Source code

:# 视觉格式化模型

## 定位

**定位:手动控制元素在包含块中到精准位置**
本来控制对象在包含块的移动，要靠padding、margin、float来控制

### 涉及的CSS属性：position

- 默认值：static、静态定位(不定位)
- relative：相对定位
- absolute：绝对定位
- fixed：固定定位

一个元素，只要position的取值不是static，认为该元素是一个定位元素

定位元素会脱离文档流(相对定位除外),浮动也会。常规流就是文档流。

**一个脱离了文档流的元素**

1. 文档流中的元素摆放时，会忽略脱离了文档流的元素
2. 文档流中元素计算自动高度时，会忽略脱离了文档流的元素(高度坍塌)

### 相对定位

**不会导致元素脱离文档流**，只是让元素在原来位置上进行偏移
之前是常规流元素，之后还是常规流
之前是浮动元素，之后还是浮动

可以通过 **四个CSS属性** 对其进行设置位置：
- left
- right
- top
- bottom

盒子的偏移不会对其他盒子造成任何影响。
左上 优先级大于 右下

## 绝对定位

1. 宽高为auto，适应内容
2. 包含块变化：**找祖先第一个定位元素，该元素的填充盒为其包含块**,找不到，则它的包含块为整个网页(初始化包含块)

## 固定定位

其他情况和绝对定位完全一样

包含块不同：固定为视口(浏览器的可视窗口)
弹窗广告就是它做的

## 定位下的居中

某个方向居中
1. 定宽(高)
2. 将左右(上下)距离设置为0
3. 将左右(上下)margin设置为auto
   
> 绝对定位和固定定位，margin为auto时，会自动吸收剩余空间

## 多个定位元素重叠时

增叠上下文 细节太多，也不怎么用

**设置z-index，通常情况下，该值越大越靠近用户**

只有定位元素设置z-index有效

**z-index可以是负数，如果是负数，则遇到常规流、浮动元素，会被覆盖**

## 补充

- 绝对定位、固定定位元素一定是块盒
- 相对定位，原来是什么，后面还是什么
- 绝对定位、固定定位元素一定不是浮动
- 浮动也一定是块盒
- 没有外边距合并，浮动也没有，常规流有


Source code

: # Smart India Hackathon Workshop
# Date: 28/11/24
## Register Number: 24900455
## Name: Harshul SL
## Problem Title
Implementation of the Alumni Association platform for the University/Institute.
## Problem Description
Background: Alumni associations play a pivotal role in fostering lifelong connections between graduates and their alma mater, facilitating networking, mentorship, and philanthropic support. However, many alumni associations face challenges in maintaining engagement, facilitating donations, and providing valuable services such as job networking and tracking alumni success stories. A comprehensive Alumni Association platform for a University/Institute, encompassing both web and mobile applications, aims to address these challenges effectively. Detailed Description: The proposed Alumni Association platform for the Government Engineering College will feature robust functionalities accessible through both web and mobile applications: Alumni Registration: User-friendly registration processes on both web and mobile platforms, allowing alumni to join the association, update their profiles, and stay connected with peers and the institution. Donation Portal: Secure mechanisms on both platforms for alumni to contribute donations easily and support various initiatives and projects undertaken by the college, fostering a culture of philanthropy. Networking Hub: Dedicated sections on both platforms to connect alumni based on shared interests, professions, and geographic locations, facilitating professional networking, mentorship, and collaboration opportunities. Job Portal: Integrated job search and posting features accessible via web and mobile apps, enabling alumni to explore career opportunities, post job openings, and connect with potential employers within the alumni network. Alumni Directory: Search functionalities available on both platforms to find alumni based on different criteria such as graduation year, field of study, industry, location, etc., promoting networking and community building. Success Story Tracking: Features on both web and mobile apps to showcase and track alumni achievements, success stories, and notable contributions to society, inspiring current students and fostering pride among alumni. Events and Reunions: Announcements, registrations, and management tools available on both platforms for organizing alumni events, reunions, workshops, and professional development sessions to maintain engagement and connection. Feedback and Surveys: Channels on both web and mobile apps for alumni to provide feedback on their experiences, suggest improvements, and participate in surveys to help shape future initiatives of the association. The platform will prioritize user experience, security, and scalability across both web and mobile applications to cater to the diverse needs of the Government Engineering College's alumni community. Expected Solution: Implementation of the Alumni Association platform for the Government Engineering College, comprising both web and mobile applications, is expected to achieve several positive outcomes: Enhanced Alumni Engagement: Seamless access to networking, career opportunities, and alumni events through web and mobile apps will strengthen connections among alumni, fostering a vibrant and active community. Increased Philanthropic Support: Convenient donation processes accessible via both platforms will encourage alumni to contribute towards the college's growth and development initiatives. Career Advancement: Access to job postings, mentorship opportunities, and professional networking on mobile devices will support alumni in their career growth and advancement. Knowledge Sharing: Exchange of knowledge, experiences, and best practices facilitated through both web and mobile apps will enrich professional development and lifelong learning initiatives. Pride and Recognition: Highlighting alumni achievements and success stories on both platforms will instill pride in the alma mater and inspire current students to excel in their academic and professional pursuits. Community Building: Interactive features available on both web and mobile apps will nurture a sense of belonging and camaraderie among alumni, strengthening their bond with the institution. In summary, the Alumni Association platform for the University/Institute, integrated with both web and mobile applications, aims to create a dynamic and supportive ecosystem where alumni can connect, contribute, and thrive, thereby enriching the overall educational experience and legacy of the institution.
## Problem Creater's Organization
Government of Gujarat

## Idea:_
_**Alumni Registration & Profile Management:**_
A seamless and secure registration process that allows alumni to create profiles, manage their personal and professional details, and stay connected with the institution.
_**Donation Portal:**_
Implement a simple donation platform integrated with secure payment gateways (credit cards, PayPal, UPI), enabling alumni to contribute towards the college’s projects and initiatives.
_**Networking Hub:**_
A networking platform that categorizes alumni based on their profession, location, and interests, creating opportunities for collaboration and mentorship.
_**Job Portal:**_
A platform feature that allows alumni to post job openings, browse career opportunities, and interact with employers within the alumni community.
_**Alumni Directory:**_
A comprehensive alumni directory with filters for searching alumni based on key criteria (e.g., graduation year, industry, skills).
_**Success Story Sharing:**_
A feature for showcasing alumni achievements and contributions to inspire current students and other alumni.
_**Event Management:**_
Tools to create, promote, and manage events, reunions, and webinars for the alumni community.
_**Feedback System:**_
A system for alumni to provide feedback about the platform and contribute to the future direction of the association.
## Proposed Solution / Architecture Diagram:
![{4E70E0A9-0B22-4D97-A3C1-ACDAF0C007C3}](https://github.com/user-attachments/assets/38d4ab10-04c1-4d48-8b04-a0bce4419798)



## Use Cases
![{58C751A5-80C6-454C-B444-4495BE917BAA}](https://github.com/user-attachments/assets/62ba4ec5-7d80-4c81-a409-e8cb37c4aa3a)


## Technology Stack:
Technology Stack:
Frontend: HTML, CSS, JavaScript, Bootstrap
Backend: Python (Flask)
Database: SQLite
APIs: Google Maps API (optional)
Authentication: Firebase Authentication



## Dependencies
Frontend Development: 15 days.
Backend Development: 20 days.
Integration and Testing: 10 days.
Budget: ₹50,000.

───

● **WHAT THIS TASK INVOLVES**:
Across the entries, how many lines contain the word "Problem"? State that number and nothing else.

● **OUTPUT OF THE TASK**:
3